• YOUR OBJECTIVE:
Please return each of the entries below exactly as they appear.

• DATA FOR THIS TASK:
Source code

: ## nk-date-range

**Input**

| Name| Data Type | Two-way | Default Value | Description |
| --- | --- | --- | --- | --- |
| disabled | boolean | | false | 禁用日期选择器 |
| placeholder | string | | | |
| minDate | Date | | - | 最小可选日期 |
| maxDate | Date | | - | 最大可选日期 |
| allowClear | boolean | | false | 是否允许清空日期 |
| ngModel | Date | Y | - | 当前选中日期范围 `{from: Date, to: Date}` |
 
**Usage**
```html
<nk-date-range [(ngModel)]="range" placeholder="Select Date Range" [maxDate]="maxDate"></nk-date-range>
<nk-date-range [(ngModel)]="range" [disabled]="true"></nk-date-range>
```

• SOLUTION:
Source code

: ## nk-date-range

**Input**

| Name| Data Type | Two-way | Default Value | Description |
| --- | --- | --- | --- | --- |
| disabled | boolean | | false | 禁用日期选择器 |
| placeholder | string | | | |
| minDate | Date | | - | 最小可选日期 |
| maxDate | Date | | - | 最大可选日期 |
| allowClear | boolean | | false | 是否允许清空日期 |
| ngModel | Date | Y | - | 当前选中日期范围 `{from: Date, to: Date}` |
 
**Usage**
```html
<nk-date-range [(ngModel)]="range" placeholder="Select Date Range" [maxDate]="maxDate"></nk-date-range>
<nk-date-range [(ngModel)]="range" [disabled]="true"></nk-date-range>
```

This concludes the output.